Und dabei legte ich früher viel Wert auf nachbarschaftliches Miteinander. Vielleicht nicht ganz so viel, wie der nackte Herr Markgraf aus der Mandelstraße in Prenzlauer Berg, der immer mit seinem Gemächt wedelte, wenn ich meinen Balkon, der neben seinem lag, betrat. Doch wichtig waren mir meine Nachbarn schon.
In der Karl-Kunger-Straße in Alt-Treptow gab es das Rentnerehepaar Schöne. Wann immer ich Herrn und Frau Schöne traf, wurde ich zu Kaffee und Kuchen eingeladen. Die Schönes freuten sich über meine Geschichten aus der Uni, ich freute mich über großelterliche Nachbarn, die immer Zeit für ein Schwätzchen hatten, pünktlich um 12 Mittag und um 18 Uhr Abendbrot aßen – egal ob ich gerade gleichzeitig an drei Hausarbeiten schrieb, mein Mofa nicht ansprang oder pleite war.

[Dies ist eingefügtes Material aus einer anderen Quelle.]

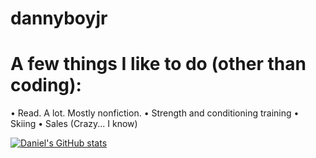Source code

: # dannyboyjr

<h1> A few things I like to do (other than coding): </h1>
  • Read. A lot. Mostly nonfiction.
  • Strength and conditioning training
  • Skiing 
  • Sales (Crazy... I know) 
  
  [![Daniel's GitHub stats](https://github-readme-stats.vercel.app/api?username=anuraghazra)](https://github.com/dannyboyjr/github-readme-stats)

  
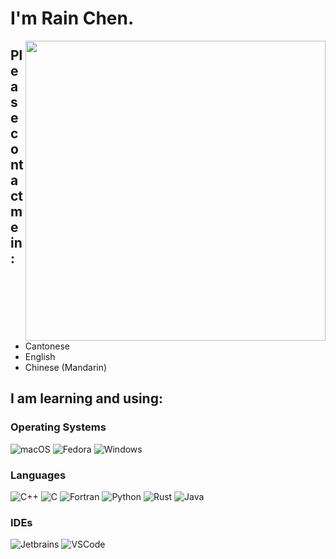 # I'm Rain Chen.

<img align="right" width="480px" src="https://github-readme-stats.vercel.app/api?username=CongJyu&show_icons=true&hide_title=false&title_color=9745f5&icon_color=9f4bff&text_color=000000&bg_color=DEG,99ccff,b0ccff,e5ccff,ffccff">

## Please contact me in:

- Cantonese
- English
- Chinese (Mandarin)

## I am learning and using:

### Operating Systems

![macOS](https://img.shields.io/badge/macOS-Ventura-F98958?style=for-the-badge&logo=Apple&logoColor=white)
![Fedora](https://img.shields.io/badge/Fedora-36-66A0D5?style=for-the-badge&logo=Fedora&logoColor=white)
![Windows](https://img.shields.io/badge/Windows-11-3171CF?style=for-the-badge&logo=Windows&logoColor=white)

### Languages

![C++](https://img.shields.io/badge/C++-E1587E?style=for-the-badge)
![C](https://img.shields.io/badge/C-4E4E4E?style=for-the-badge)
![Fortran](https://img.shields.io/badge/Fortran-4C41AB?style=for-the-badge)
![Python](https://img.shields.io/badge/Python-4571A1?style=for-the-badge)
![Rust](https://img.shields.io/badge/Rust-D5A789?style=for-the-badge)
![Java](https://img.shields.io/badge/Java-A7752F?style=for-the-badge)

### IDEs

![Jetbrains](https://img.shields.io/badge/Jetbrains_IDE-3E3E3E?style=for-the-badge&logo=Jetbrains&logoColor=white)
![VSCode](https://img.shields.io/badge/VS_Code-4B9AE9?style=for-the-badge&logo=VisualStudioCode&logoColor=white)
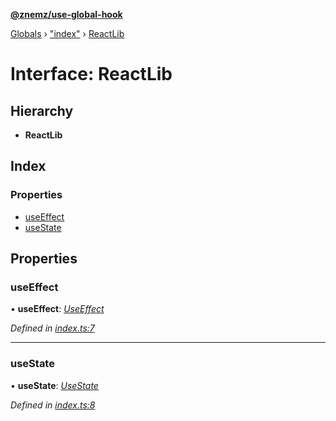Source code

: **[@znemz/use-global-hook](../README.md)**

[Globals](../globals.md) › ["index"](../modules/_index_.md) › [ReactLib](_index_.reactlib.md)

# Interface: ReactLib

## Hierarchy

* **ReactLib**

## Index

### Properties

* [useEffect](_index_.reactlib.md#useeffect)
* [useState](_index_.reactlib.md#usestate)

## Properties

###  useEffect

• **useEffect**: *[UseEffect](../modules/_index_.md#useeffect)*

*Defined in [index.ts:7](https://github.com/nmccready/use-global-hook/blob/6416474/src/index.ts#L7)*

___

###  useState

• **useState**: *[UseState](../modules/_index_.md#usestate)*

*Defined in [index.ts:8](https://github.com/nmccready/use-global-hook/blob/6416474/src/index.ts#L8)*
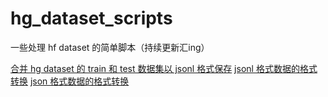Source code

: # hg_dataset_scripts

一些处理 hf dataset 的简单脚本（持续更新汇ing）

[合并 hg dataset 的 train 和 test 数据集以 jsonl 格式保存](https://github.com/amulil/hg_dataset_scripts/blob/main/merge_train_test.py)
[jsonl 格式数据的格式转换](https://github.com/amulil/hg_dataset_scripts/blob/main/convert_jsonl.py)
[json 格式数据的格式转换](https:://github.com/amulil/hg_dataset_scripts/blob/main/convert_json.py)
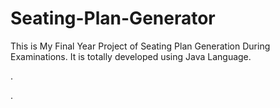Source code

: # Seating-Plan-Generator

This is My Final Year Project of Seating Plan Generation During Examinations. It is totally developed using Java Language.

















.





















































































































































































































































































































































































































































































.






































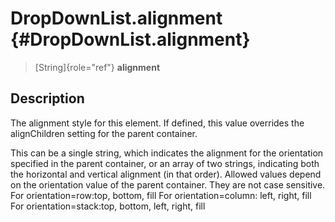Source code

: DropDownList.alignment {#DropDownList.alignment}
======================

> [String]{role="ref"} **alignment**

Description
-----------

The alignment style for this element. If defined, this value overrides
the alignChildren setting for the parent container.

This can be a single string, which indicates the alignment for the
orientation specified in the parent container, or an array of two
strings, indicating both the horizontal and vertical alignment (in that
order). Allowed values depend on the orientation value of the parent
container. They are not case sensitive. For orientation=row:top, bottom,
fill For orientation=column: left, right, fill For
orientation=stack:top, bottom, left, right, fill
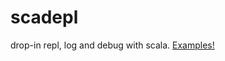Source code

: # scadepl

drop-in repl, log and debug with scala. [Examples!](https://github.com/cornerman/scadepl-example)
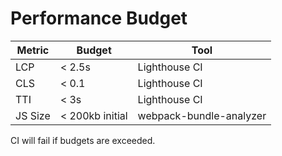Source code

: # Performance Budget

| Metric  | Budget  | Tool |
|---------|---------|------|
| LCP     | < 2.5s  | Lighthouse CI |
| CLS     | < 0.1   | Lighthouse CI |
| TTI     | < 3s    | Lighthouse CI |
| JS Size | < 200kb initial | webpack-bundle-analyzer |

CI will fail if budgets are exceeded.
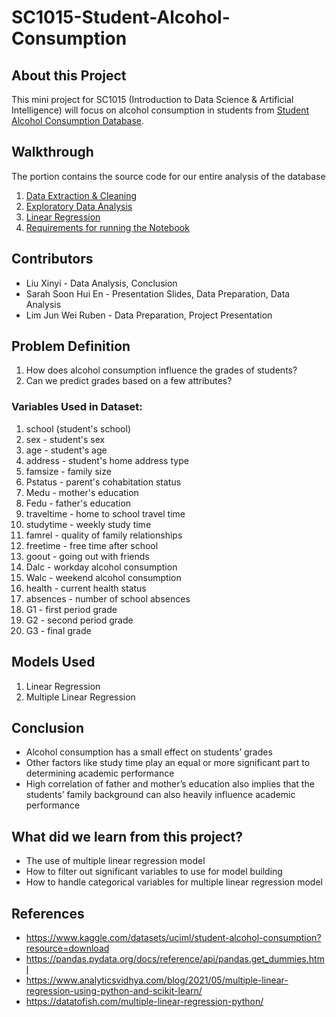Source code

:# SC1015-Student-Alcohol-Consumption

## About this Project
This mini project for SC1015 (Introduction to Data Science & Artificial Intelligence) will focus on alcohol consumption in students from [Student Alcohol Consumption Database](https://www.kaggle.com/datasets/uciml/student-alcohol-consumption?resource=download).

## Walkthrough
The portion contains the source code for our entire analysis of the database

1. [Data Extraction & Cleaning](https://github.com/EpitaxyInfinity/SC1015-Alcohol-Consumption/blob/main/Data%20Cleaning.ipynb)
2. [Exploratory Data Analysis](https://github.com/EpitaxyInfinity/SC1015-Alcohol-Consumption/blob/main/Exploratory%20Data%20Analysis.ipynb)
3. [Linear Regression](https://github.com/EpitaxyInfinity/SC1015-Alcohol-Consumption/blob/main/Linear%20Regression.ipynb)
4. [Requirements for running the Notebook](https://github.com/EpitaxyInfinity/SC1015-Alcohol-Consumption/blob/main/requirements.txt)

## Contributors
- Liu Xinyi - Data Analysis, Conclusion
- Sarah Soon Hui En - Presentation Slides, Data Preparation, Data Analysis
- Lim Jun Wei Ruben - Data Preparation, Project Presentation

## Problem Definition
1. How does alcohol consumption influence the grades of students?
2. Can we predict grades based on a few attributes?

### Variables Used in Dataset:
1. school (student's school)
2. sex - student's sex
3. age - student's age
4. address - student's home address type
5. famsize - family size
6. Pstatus - parent's cohabitation status
7. Medu - mother's education
8. Fedu - father's education
9. traveltime - home to school travel time
10. studytime - weekly study time
11. famrel - quality of family relationships
12. freetime - free time after school
13. goout - going out with friends
14. Dalc - workday alcohol consumption
15. Walc - weekend alcohol consumption
16. health - current health status
17. absences - number of school absences
18. G1 - first period grade
19. G2 - second period grade
20. G3 - final grade

## Models Used
1. Linear Regression
2. Multiple Linear Regression

## Conclusion
- Alcohol consumption has a small effect on students’ grades
- Other factors like study time play an equal or more significant part to determining academic performance
- High correlation of father and mother’s education also implies that the students’ family background can also heavily influence academic performance

## What did we learn from this project?
- The use of multiple linear regression model
- How to filter out significant variables to use for model building
- How to handle categorical variables for multiple linear regression model

## References
- <https://www.kaggle.com/datasets/uciml/student-alcohol-consumption?resource=download>
- <https://pandas.pydata.org/docs/reference/api/pandas.get_dummies.html>
- <https://www.analyticsvidhya.com/blog/2021/05/multiple-linear-regression-using-python-and-scikit-learn/>
- <https://datatofish.com/multiple-linear-regression-python/>
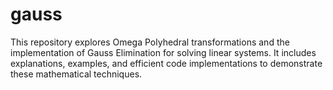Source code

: # gauss
This repository explores Omega Polyhedral transformations and the implementation of Gauss Elimination for solving linear systems. It includes explanations, examples, and efficient code implementations to demonstrate these mathematical techniques.
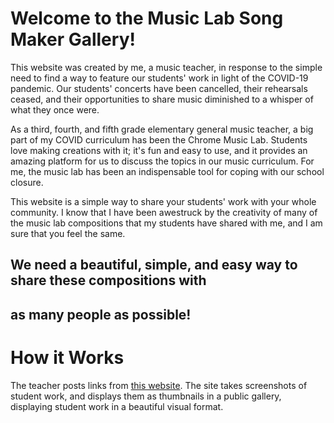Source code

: # Welcome to the Music Lab Song Maker Gallery!

This website was created by me, a music teacher, in response to the simple
need to find a way to feature our students' work in light of the COVID-19
pandemic. Our students' concerts have been cancelled, their rehearsals ceased,
and their opportunities to share music diminished to a whisper of what they
once were.

As a third, fourth, and fifth grade elementary general music teacher, a big
part of my COVID curriculum has been the Chrome Music Lab. Students love
making creations with it; it's fun and easy to use, and it provides an
amazing platform for us to discuss the topics in our music curriculum. For me,
the music lab has been an indispensable tool for coping with our school
closure.

This website is a simple way to share your students' work with your whole
community. I know that I have been awestruck by the creativity of many of the
music lab compositions that my students have shared with me, and I am sure
that you feel the same.

## We need a beautiful, simple, and easy way to share these compositions with
## as many people as possible!

# How it Works

The teacher posts links from
[this website](http://musiclab.chromeexperiments.com/Song-Maker/).
The site takes screenshots of student work, and displays them as thumbnails
in a public gallery, displaying student work in a beautiful visual format.


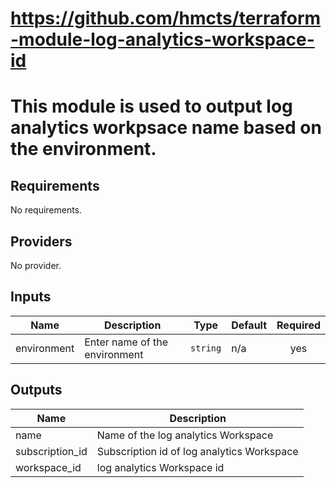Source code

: # https://github.com/hmcts/terraform-module-log-analytics-workspace-id

# This module is used to output log analytics workpsace name based on the environment.

## Requirements

No requirements.

## Providers

No provider.

## Inputs

| Name | Description | Type | Default | Required |
|------|-------------|------|---------|:--------:|
| environment | Enter name of the environment | `string` | n/a | yes |

## Outputs

| Name | Description |
|------|-------------|
| name | Name of the log analytics Workspace |
| subscription\_id | Subscription id of log analytics Workspace |
| workspace\_id | log analytics Workspace id |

Nach dem Studium renovierte ich dann mit Freunden monatelang ein 180 Quadratmeter großes Ladenlokal in einem Weddinger Altbau, das früher einmal Fleischerei und zwischendurch China-Imbiss war und jetzt unser Kulturverein mit Galerie, Salon mit Bar und Bühne wurde. Nachdem der Stuck freigelegt, alle Böden abgeschliffen und die Wände millimeterglatt verspachtelt waren, zog ich mit Freunden in die Erdgeschosswohnung gleich hinter der Bühne. Das war wunderbar, denn Konzerte, Partys und Lesungen fanden nun quasi in meinem Wohnzimmer statt. Spielten Bands auf der Bühne, wurde unsere Küche Backstage-Bereich. Am nächsten Morgen begegnete man meist noch ein paar Schnapsleichen, die den Absprung nicht geschafft hatten. Meine Nachbarn traf ich nun regelmäßig am Tresen. Auch Dieter, den Vermieter, der sein Bier bei uns anschreiben ließ, um es mit der nächsten Monatsmiete zu verrechnen.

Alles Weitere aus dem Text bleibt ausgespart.